(Beginning of EXERCISE MATERIALS)

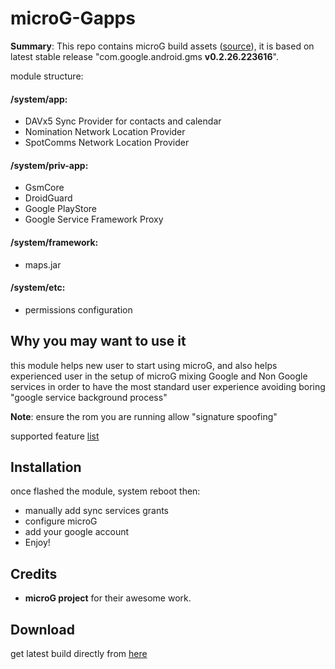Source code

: # microG-Gapps

**Summary**: This repo contains microG build assets ([source](https://microg.org/download.html)), it is based on latest stable release "com.google.android.gms **v0.2.26.223616**". 

module structure:
#### /system/app:
- DAVx5 Sync Provider for contacts and calendar
- Nomination Network Location Provider
- SpotComms Network Location Provider

#### /system/priv-app:
- GsmCore
- DroidGuard
- Google PlayStore
- Google Service Framework Proxy

#### /system/framework:
- maps.jar

#### /system/etc:
- permissions configuration

## Why you may want to use it
this module helps new user to start using microG, and also helps experienced user in the setup of microG
mixing Google and Non Google services in order to have the most standard user experience avoiding boring "google service background process" 

**Note**:
ensure the rom you are running allow "signature spoofing"

supported feature [list](https://github.com/microg/android_packages_apps_GmsCore/wiki/Implementation-Status)

## Installation
once flashed the module, system reboot then:
- manually add sync services grants
- configure microG
- add your google account
- Enjoy!

## Credits
- **microG project** for their awesome work.

## Download
get latest build directly from <a href="https://github.com/Magisk-Modules-Alt-Repo/microG-GApps/releases/latest">here</a>

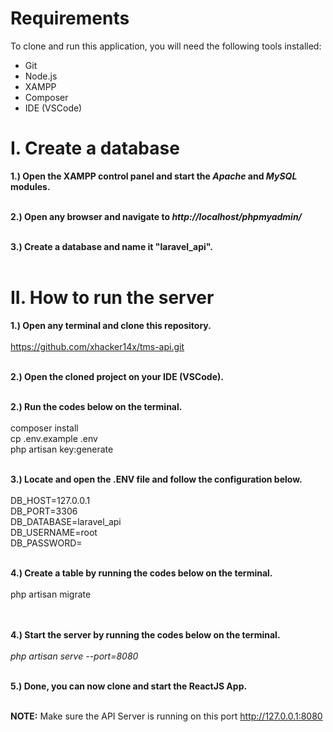 # Requirements
To clone and run this application, you will need the following tools installed:
- Git
- Node.js
- XAMPP
- Composer
- IDE (VSCode)

# I. Create a database
<b>1.) Open the XAMPP control panel and start the <i>Apache</i> and <i>MySQL</i> modules.</b><br /><br />

<b>2.) Open any browser and navigate to <i>http://localhost/phpmyadmin/</i></b> <br /><br />

<b>3.) Create a database and name it "laravel_api". </b> <br /><br />

# II. How to run the server
<b>1.) Open any terminal and clone this repository.</b><br /><br />
https://github.com/xhacker14x/tms-api.git<br /><br />

<b>2.) Open the cloned project on your IDE (VSCode).</b> <br /><br />

<b>2.) Run the codes below on the terminal.</b> <br /><br />
composer install<br />
cp .env.example .env<br />
php artisan key:generate<br /><br />

<b>3.) Locate and open the .ENV file and follow the configuration below. </b><br /><br />
DB_HOST=127.0.0.1<br />
DB_PORT=3306<br />
DB_DATABASE=laravel_api <br />
DB_USERNAME=root <br />
DB_PASSWORD= <br /><br />

<b>4.) Create a table by running the codes below on the terminal. </b><br /><br />
php artisan migrate<br /><br /><br />

<b>4.) Start the server by running the codes below on the terminal.</b> <br /><br />
<i>php artisan serve --port=8080</i> <br /><br />

<b>5.) Done, you can now clone and start the ReactJS App.</b> <br /><br />

<b>NOTE:</b> Make sure the API Server is running on this port http://127.0.0.1:8080

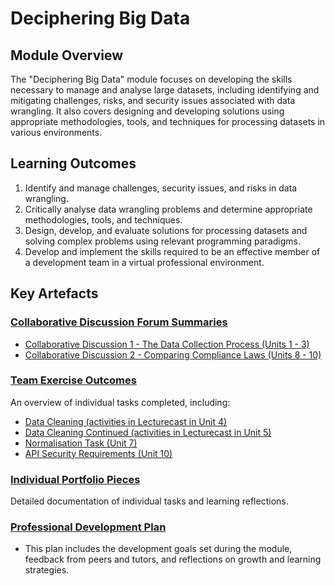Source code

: # Deciphering Big Data

## Module Overview

The "Deciphering Big Data" module focuses on developing the skills necessary to manage and analyse large datasets, including identifying and mitigating challenges, risks, and security issues associated with data wrangling. It also covers designing and developing solutions using appropriate methodologies, tools, and techniques for processing datasets in various environments.

## Learning Outcomes

1. Identify and manage challenges, security issues, and risks in data wrangling.
2. Critically analyse data wrangling problems and determine appropriate methodologies, tools, and techniques.
3. Design, develop, and evaluate solutions for processing datasets and solving complex problems using relevant programming paradigms.
4. Develop and implement the skills required to be an effective member of a development team in a virtual professional environment.

## Key Artefacts

### [Collaborative Discussion Forum Summaries](./Collaborative_Discussions/README.md)

- [Collaborative Discussion 1 - The Data Collection Process (Units 1 - 3)](./Collaborative_Discussions/Collaborative_Discussion_1)
- [Collaborative Discussion 2 - Comparing Compliance Laws (Units 8 - 10)](./Collaborative_Discussions/Collaborative_Discussion_2)

### [Team Exercise Outcomes](./Individual_Tasks/README.md)

An overview of individual tasks completed, including:

- [Data Cleaning (activities in Lecturecast in Unit 4)](./Individual_Tasks/data_cleaning_unit4.md)
- [Data Cleaning Continued (activities in Lecturecast in Unit 5)](./Individual_Tasks/data_cleaning_unit5.md)
- [Normalisation Task (Unit 7)](./Individual_Tasks/normalisation_task_unit7.md)
- [API Security Requirements (Unit 10)](./Individual_Tasks/api_security_requirements_unit10.md)

### [Individual Portfolio Pieces](./Individual_Tasks/README.md)

Detailed documentation of individual tasks and learning reflections.

### [Professional Development Plan](./Professional_Development/professional_development_plan.md)

- This plan includes the development goals set during the module, feedback from peers and tutors, and reflections on growth and learning strategies.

(End of EXERCISE MATERIALS)

__TASK DIRECTIONS__
Output the records above as they stand, from the first line to the line with "this module helps", inclusive, and exclude the pictures.

__WORKED SOLUTION__
Source code

: # microG-Gapps

**Summary**: This repo contains microG build assets ([source](https://microg.org/download.html)), it is based on latest stable release "com.google.android.gms **v0.2.26.223616**". 

module structure:
#### /system/app:
- DAVx5 Sync Provider for contacts and calendar
- Nomination Network Location Provider
- SpotComms Network Location Provider

#### /system/priv-app:
- GsmCore
- DroidGuard
- Google PlayStore
- Google Service Framework Proxy

#### /system/framework:
- maps.jar

#### /system/etc:
- permissions configuration

## Why you may want to use it
this module helps new user to start using microG, and also helps experienced user in the setup of microG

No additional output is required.